* WORK TO COMPLETE: Exactly reproduce the lines from the line that has "# TO-DO List" down to the last line of the entries, inclusive.

========================================================================

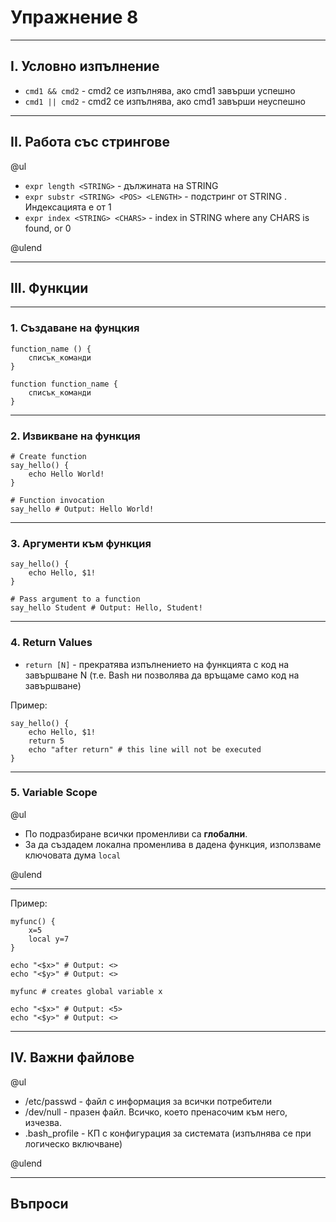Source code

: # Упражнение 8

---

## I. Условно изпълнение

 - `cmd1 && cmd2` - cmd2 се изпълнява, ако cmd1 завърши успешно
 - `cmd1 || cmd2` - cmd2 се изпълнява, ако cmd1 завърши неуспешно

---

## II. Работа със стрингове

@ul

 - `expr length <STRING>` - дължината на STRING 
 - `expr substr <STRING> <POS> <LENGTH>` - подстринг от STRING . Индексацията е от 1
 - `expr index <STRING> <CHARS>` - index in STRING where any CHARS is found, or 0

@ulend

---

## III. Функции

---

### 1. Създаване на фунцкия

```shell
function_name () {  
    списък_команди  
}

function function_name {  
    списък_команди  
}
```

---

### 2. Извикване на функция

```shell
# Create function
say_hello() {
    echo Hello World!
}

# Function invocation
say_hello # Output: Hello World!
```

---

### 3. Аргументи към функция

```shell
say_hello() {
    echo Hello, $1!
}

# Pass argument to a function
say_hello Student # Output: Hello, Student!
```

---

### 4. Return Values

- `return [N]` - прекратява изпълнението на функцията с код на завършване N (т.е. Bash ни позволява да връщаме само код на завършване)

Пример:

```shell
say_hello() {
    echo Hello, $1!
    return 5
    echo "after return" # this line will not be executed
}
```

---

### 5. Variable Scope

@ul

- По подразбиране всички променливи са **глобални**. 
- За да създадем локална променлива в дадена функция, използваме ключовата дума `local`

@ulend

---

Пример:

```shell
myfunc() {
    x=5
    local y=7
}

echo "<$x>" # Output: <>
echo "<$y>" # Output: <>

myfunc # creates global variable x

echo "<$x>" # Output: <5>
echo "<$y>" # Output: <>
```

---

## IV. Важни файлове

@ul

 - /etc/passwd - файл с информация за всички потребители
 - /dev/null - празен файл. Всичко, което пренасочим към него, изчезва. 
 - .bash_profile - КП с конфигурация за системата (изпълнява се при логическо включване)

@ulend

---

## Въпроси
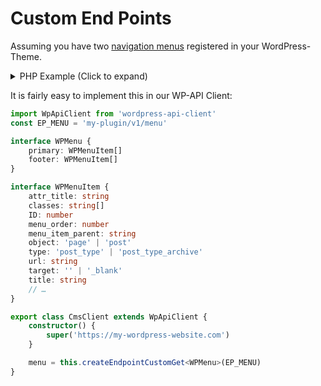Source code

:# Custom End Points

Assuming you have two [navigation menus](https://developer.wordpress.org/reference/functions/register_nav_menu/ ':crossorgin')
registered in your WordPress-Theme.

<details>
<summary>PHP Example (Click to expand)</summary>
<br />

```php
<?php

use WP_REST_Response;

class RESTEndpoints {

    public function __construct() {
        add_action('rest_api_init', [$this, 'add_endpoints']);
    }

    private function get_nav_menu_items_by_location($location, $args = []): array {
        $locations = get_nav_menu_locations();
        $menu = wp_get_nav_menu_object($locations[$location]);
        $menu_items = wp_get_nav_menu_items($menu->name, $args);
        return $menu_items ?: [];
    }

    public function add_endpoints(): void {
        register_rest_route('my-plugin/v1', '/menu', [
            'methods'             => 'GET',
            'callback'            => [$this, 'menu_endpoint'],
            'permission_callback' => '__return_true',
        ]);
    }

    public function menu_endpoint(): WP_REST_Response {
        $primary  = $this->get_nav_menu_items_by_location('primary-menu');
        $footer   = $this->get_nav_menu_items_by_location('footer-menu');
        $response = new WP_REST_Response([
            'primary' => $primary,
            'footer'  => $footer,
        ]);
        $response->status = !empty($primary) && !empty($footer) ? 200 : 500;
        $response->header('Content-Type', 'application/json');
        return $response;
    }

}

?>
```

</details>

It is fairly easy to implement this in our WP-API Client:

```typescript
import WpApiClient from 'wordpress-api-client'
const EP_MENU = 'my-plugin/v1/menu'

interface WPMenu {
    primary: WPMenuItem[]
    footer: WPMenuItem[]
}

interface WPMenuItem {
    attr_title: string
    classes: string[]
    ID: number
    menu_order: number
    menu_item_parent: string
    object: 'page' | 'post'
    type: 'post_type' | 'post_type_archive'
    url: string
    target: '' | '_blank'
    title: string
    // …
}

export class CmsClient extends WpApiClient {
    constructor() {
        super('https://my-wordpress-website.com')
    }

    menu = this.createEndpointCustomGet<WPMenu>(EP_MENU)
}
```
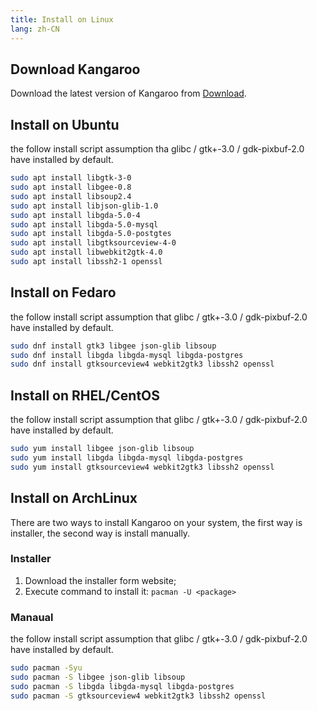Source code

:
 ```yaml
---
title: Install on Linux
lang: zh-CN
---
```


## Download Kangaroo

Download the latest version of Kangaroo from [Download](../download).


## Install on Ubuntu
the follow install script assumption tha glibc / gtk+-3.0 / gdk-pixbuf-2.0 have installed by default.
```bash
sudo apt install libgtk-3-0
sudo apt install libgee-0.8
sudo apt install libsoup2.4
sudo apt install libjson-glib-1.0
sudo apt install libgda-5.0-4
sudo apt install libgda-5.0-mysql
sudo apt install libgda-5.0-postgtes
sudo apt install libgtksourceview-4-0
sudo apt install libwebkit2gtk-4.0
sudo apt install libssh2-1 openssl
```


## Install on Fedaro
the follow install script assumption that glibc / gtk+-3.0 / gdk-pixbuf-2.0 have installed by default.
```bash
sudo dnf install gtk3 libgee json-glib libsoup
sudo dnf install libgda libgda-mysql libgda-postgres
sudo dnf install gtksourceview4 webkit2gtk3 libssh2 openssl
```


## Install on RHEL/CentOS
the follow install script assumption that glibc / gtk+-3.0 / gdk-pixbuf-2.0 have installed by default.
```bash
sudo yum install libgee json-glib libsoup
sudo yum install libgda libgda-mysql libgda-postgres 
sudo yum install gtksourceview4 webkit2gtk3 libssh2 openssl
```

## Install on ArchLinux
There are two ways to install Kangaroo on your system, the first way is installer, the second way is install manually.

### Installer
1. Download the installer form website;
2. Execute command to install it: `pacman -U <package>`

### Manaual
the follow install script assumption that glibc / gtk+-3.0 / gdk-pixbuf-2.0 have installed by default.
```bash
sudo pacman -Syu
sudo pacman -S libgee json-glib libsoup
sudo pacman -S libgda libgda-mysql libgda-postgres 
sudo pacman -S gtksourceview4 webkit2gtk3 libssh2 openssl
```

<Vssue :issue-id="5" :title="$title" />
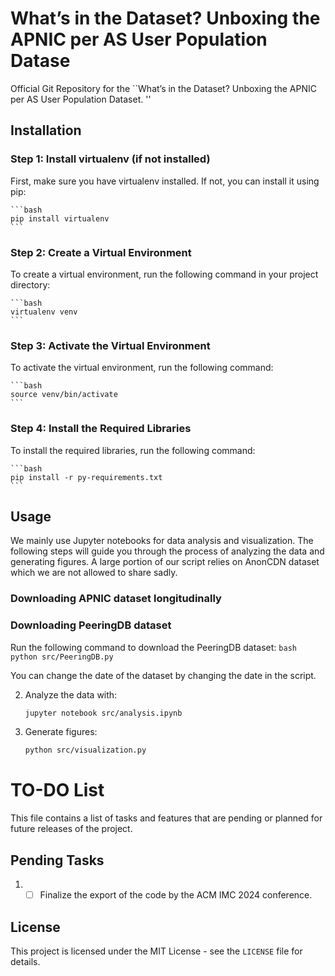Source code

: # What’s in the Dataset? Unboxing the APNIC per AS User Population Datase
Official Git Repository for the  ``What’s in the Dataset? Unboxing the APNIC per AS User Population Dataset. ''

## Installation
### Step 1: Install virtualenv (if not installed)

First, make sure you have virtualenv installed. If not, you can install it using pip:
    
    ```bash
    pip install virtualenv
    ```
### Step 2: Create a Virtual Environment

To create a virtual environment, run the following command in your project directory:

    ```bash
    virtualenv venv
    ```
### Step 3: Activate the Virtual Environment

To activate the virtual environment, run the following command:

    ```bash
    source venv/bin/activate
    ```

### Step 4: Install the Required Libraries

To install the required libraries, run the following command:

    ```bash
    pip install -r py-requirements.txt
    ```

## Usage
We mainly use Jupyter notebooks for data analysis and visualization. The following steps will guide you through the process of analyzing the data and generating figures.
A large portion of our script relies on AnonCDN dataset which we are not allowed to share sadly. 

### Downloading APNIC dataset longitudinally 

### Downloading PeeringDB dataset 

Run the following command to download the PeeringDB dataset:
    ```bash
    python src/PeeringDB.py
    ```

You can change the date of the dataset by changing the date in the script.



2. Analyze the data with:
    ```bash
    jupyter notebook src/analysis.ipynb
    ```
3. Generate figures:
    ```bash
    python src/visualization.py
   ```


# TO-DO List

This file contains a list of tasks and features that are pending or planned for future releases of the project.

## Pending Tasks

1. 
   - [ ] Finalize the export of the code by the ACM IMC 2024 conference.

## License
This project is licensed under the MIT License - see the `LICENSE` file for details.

========================================================================

* ANSWER BELOW:
# TO-DO List

This file contains a list of tasks and features that are pending or planned for future releases of the project.

## Pending Tasks

1. 
   - [ ] Finalize the export of the code by the ACM IMC 2024 conference.

## License
This project is licensed under the MIT License - see the `LICENSE` file for details.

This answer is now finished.